TO DO —
The full set of lines below has to be duplicated exactly, with no picture kept.
Start of EXERCISE INPUT
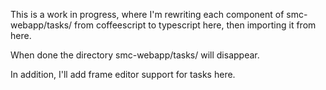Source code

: This is a work in progress, where I'm rewriting each component of smc-webapp/tasks/ from coffeescript to typescript here, then importing it from here.  

When done the directory smc-webapp/tasks/ will disappear.

In addition, I'll add frame editor support for tasks here.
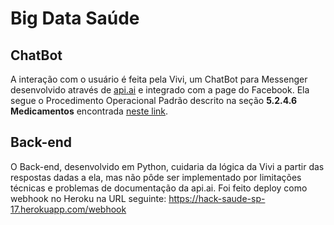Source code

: # Big Data Saúde

## ChatBot

A interação com o usuário é feita pela Vivi, um ChatBot para Messenger desenvolvido através de [api.ai](https://api.ai/) e integrado com a page do Facebook.
Ela segue o Procedimento Operacional Padrão descrito na seção **5.2.4.6 Medicamentos** encontrada [neste link](ftp://ftp.saude.sp.gov.br/ftpsessp/bibliote/informe_eletronico/2016/iels.out.16/Iels196/M_PT-SMS-1875_2016.pdf).

## Back-end

O Back-end, desenvolvido em Python, cuidaria da lógica da Vivi a partir das respostas dadas a ela, mas não pôde ser implementado por limitações técnicas e problemas de documentação da api.ai.
Foi feito deploy como webhook no Heroku na URL seguinte: https://hack-saude-sp-17.herokuapp.com/webhook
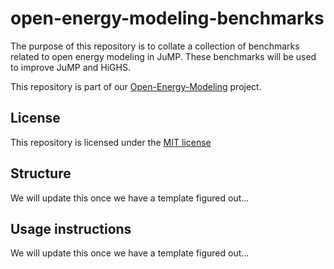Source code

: # open-energy-modeling-benchmarks

The purpose of this repository is to collate a collection of benchmarks related
to open energy modeling in JuMP. These benchmarks will be used to improve JuMP
and HiGHS.

This repository is part of our [Open-Energy-Modeling](https://github.com/jump-dev/jump-dev.github.io/pull/154)
project.

## License

This repository is licensed under the [MIT license](https://github.com/jump-dev/open-energy-modeling-benchmarks/blob/main/LICENSE.md)

## Structure

We will update this once we have a template figured out...

## Usage instructions

We will update this once we have a template figured out...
End of EXERCISE INPUT
RESULT —
Source code

: This is a work in progress, where I'm rewriting each component of smc-webapp/tasks/ from coffeescript to typescript here, then importing it from here.  

When done the directory smc-webapp/tasks/ will disappear.

In addition, I'll add frame editor support for tasks here.
Source code

: # Big Data Saúde

## ChatBot

A interação com o usuário é feita pela Vivi, um ChatBot para Messenger desenvolvido através de [api.ai](https://api.ai/) e integrado com a page do Facebook.
Ela segue o Procedimento Operacional Padrão descrito na seção **5.2.4.6 Medicamentos** encontrada [neste link](ftp://ftp.saude.sp.gov.br/ftpsessp/bibliote/informe_eletronico/2016/iels.out.16/Iels196/M_PT-SMS-1875_2016.pdf).

## Back-end

O Back-end, desenvolvido em Python, cuidaria da lógica da Vivi a partir das respostas dadas a ela, mas não pôde ser implementado por limitações técnicas e problemas de documentação da api.ai.
Foi feito deploy como webhook no Heroku na URL seguinte: https://hack-saude-sp-17.herokuapp.com/webhook
Source code

: # open-energy-modeling-benchmarks

The purpose of this repository is to collate a collection of benchmarks related
to open energy modeling in JuMP. These benchmarks will be used to improve JuMP
and HiGHS.

This repository is part of our [Open-Energy-Modeling](https://github.com/jump-dev/jump-dev.github.io/pull/154)
project.

## License

This repository is licensed under the [MIT license](https://github.com/jump-dev/open-energy-modeling-benchmarks/blob/main/LICENSE.md)

## Structure

We will update this once we have a template figured out...

## Usage instructions

We will update this once we have a template figured out...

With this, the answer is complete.